Zaha Hadid Architects reveals designs of Sleuk Rith Institute in Cambodia

13 October 2014 (Last Updated October 13th, 2014 18:30)

Zaha Hadid Architects has revealed designs of the Sleuk Rith Institute, which will be built in Cambodia's capital city of Phnom Penh.

ZHA

Zaha Hadid Architects has revealed designs of the Sleuk Rith Institute, which will be built in Cambodia's capital city of Phnom Penh.

The institute will house a museum, research centre, graduate school, document archives and research library.

Planned to be built in the grounds of the Boeung Trabek High School in Phnom Penh, south of the city centre, the new institution and genocide memorial will house the Documentation Centre of Cambodia's one million documents in its archives as well as the largest collection of genocide-related material in South East Asia.

Sleuk Rith Institute is the brainchild of Youk Chhang, a human rights activist and investigator of the Khmer Rouge atrocities.

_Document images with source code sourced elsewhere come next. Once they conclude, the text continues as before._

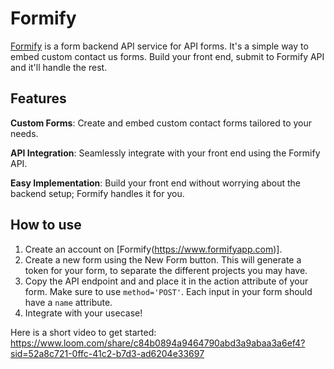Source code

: # Formify

[Formify](https://www.formifyapp.com) is a form backend API service for API forms. It's a simple way to embed custom contact us forms. Build your front end, submit to Formify API and it'll handle the rest.

## Features

**Custom Forms**: Create and embed custom contact forms tailored to your needs.

**API Integration**: Seamlessly integrate with your front end using the Formify API.

**Easy Implementation**: Build your front end without worrying about the backend setup; Formify handles it for you.

## How to use

1. Create an account on [Formify(https://www.formifyapp.com)].
2. Create a new form using the New Form button. This will generate a token for your form, to separate the different projects you may have.
3. Copy the API endpoint and and place it in the action attribute of your form. Make sure to use `method='POST'`. Each input in your form should have a `name` attribute.
4. Integrate with your usecase!

Here is a short video to get started:
https://www.loom.com/share/c84b0894a9464790abd3a9abaa3a6ef4?sid=52a8c721-0ffc-41c2-b7d3-ad6204e33697
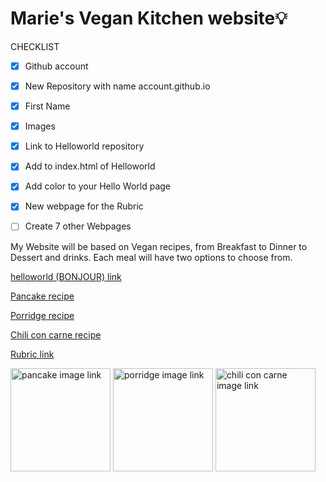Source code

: # Marie's Vegan Kitchen website💡
CHECKLIST
- [x] Github account
- [x] New Repository with name account.github.io
- [x] First Name
- [x] Images
- [x] Link to Helloworld repository
- [x] Add to index.html of Helloworld
- [x] Add color to your Hello World page
- [x] New webpage for the Rubric
- [ ] Create 7 other Webpages


<p>
My Website will be based on Vegan recipes, from Breakfast to Dinner to Dessert and drinks. Each meal will have two options to choose from.
</p>


[helloworld (BONJOUR) link](https://mariee2024.github.io/Helloworld/)

[ Pancake recipe](  https://mariee2024.github.io/Pancake-recipe/)

[ Porridge recipe](https://mariee2024.github.io/Recipe-porridge-/)

[ Chili con carne recipe](https://mariee2024.github.io/Chili-con-carne-recipe/)

[Rubric link](https://mariee2024.github.io/Realindex.html/)

<a href="https://mariee2024.github.io/Pancake-recipe/"><img src="https://www.inspiredtaste.net/wp-content/uploads/2020/04/Vegan-Pancakes-Recipe-2-1200-1200x800.jpg" alt="pancake image link" style="width:160px;height:165px;"></a>
<a href="https://mariee2024.github.io/Recipe-porridge-/"><img src="https://unpeeledjournal.com/wp-content/uploads/2020/04/51193168830_afd1731b55_b.jpg" alt="porridge image link" style="width:160px;height:165px;"></a>
<a href="https://mariee2024.github.io/Chili-con-carne-recipe/"><img src="https://www.alphafoodie.com/wp-content/uploads/2020/04/Vegan-Chilli-con-carne-Square-Photo-1.jpeg" alt="chili con carne image link" style="width:160px;height:165px;"></a>
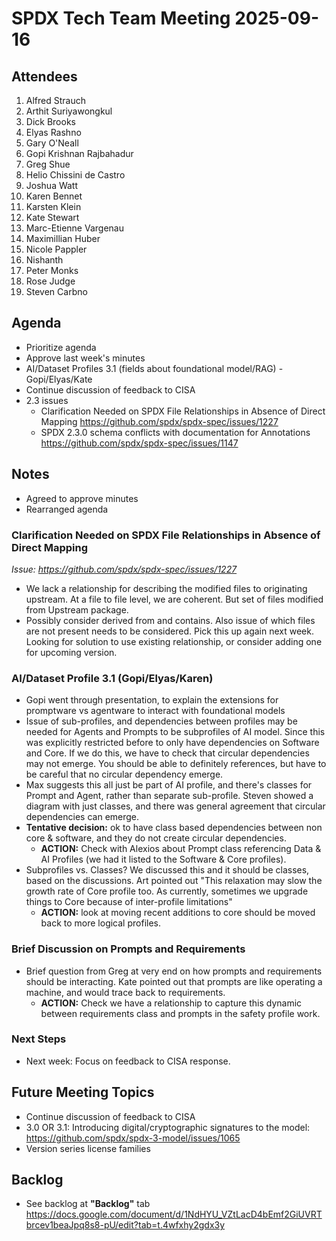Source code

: # SPDX Tech Team Meeting 2025-09-16

## Attendees

1. Alfred Strauch
2. Arthit Suriyawongkul
3. Dick Brooks
4. Elyas Rashno
5. Gary O'Neall
6. Gopi Krishnan Rajbahadur
7. Greg Shue
8. Helio Chissini de Castro
9. Joshua Watt
10. Karen Bennet
11. Karsten Klein
12. Kate Stewart
13. Marc-Etienne Vargenau
14. Maximillian Huber
15. Nicole Pappler
16. Nishanth
17. Peter Monks
18. Rose Judge
19. Steven Carbno

## Agenda

- Prioritize agenda
- Approve last week's minutes
- AI/Dataset Profiles 3.1 (fields about foundational model/RAG) - Gopi/Elyas/Kate
- Continue discussion of feedback to CISA
- 2.3 issues
  - Clarification Needed on SPDX File Relationships in Absence of Direct Mapping https://github.com/spdx/spdx-spec/issues/1227
  - SPDX 2.3.0 schema conflicts with documentation for Annotations https://github.com/spdx/spdx-spec/issues/1147

## Notes

- Agreed to approve minutes
- Rearranged agenda

### Clarification Needed on SPDX File Relationships in Absence of Direct Mapping
*Issue: https://github.com/spdx/spdx-spec/issues/1227*

- We lack a relationship for describing the modified files to originating upstream. At a file to file level, we are coherent. But set of files modified from Upstream package.
- Possibly consider derived from and contains. Also issue of which files are not present needs to be considered. Pick this up again next week. Looking for solution to use existing relationship, or consider adding one for upcoming version.

### AI/Dataset Profile 3.1 (Gopi/Elyas/Karen)

- Gopi went through presentation, to explain the extensions for promptware vs agentware to interact with foundational models
- Issue of sub-profiles, and dependencies between profiles may be needed for Agents and Prompts to be subprofiles of AI model. Since this was explicitly restricted before to only have dependencies on Software and Core. If we do this, we have to check that circular dependencies may not emerge. You should be able to definitely references, but have to be careful that no circular dependency emerge.
- Max suggests this all just be part of AI profile, and there's classes for Prompt and Agent, rather than separate sub-profile. Steven showed a diagram with just classes, and there was general agreement that circular dependencies can emerge.
- **Tentative decision:** ok to have class based dependencies between non core & software, and they do not create circular dependencies.
  - **ACTION:** Check with Alexios about Prompt class referencing Data & AI Profiles (we had it listed to the Software & Core profiles).
- Subprofiles vs. Classes? We discussed this and it should be classes, based on the discussions. Art pointed out "This relaxation may slow the growth rate of Core profile too. As currently, sometimes we upgrade things to Core because of inter-profile limitations"
  - **ACTION:** look at moving recent additions to core should be moved back to more logical profiles.

### Brief Discussion on Prompts and Requirements

- Brief question from Greg at very end on how prompts and requirements should be interacting. Kate pointed out that prompts are like operating a machine, and would trace back to requirements.
  - **ACTION:** Check we have a relationship to capture this dynamic between requirements class and prompts in the safety profile work.

### Next Steps

- Next week: Focus on feedback to CISA response.

## Future Meeting Topics

- Continue discussion of feedback to CISA
- 3.0 OR 3.1: Introducing digital/cryptographic signatures to the model: https://github.com/spdx/spdx-3-model/issues/1065
- Version series license families

## Backlog

- See backlog at **"Backlog"** tab https://docs.google.com/document/d/1NdHYU_VZtLacD4bEmf2GiUVRTbrcev1beaJpq8s8-pU/edit?tab=t.4wfxhy2gdx3y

The project includes the construction of a total of five buildings ranging in three to eight storeys high.

The buildings are designed with five wooden structures that are separate at ground level but join as they rise upwards, thus connecting the departments, visitors, students and staff.

"The horizontal roof of the building is hidden from view to house renewable energy sources that are extremely effective in Phnom Penh's climate." 

In addition to the education and research facilities, the five-building institute will also provide an archive to influence national and regional policies and discourse, a media centre and an auditorium that can be used by the institute and the entire community.

Zaha Hadid Architects said in a statement: "The building's passive design, including measures to reduce energy and water consumption while increasing system efficiencies, and the installation of renewable energy sources, will increase its ecological performance.

"The horizontal roof of the building is hidden from view to house renewable energy sources that are extremely effective in Phnom Penh's climate: photovoltaic cells for power and a solar thermal array for hot water generation.

"Plant and air-system heat exchangers will also be located on the roof, maximising the area within the building for the institute's commemorative, educational, cultural and community programmes."

The institute will also features a 68,000m² memorial park which will house sport fields, urban vegetable garden and fruit orchards, traditional meadows and a forest that will house contemporary Cambodian sculptures.

The Sleuk Rith Institute complex is scheduled to start construction next year.


Image: An artist's impression of the proposed Sleuk Rith Institute in Cambodia. Photo: courtesy of Zaha Hadid Architects.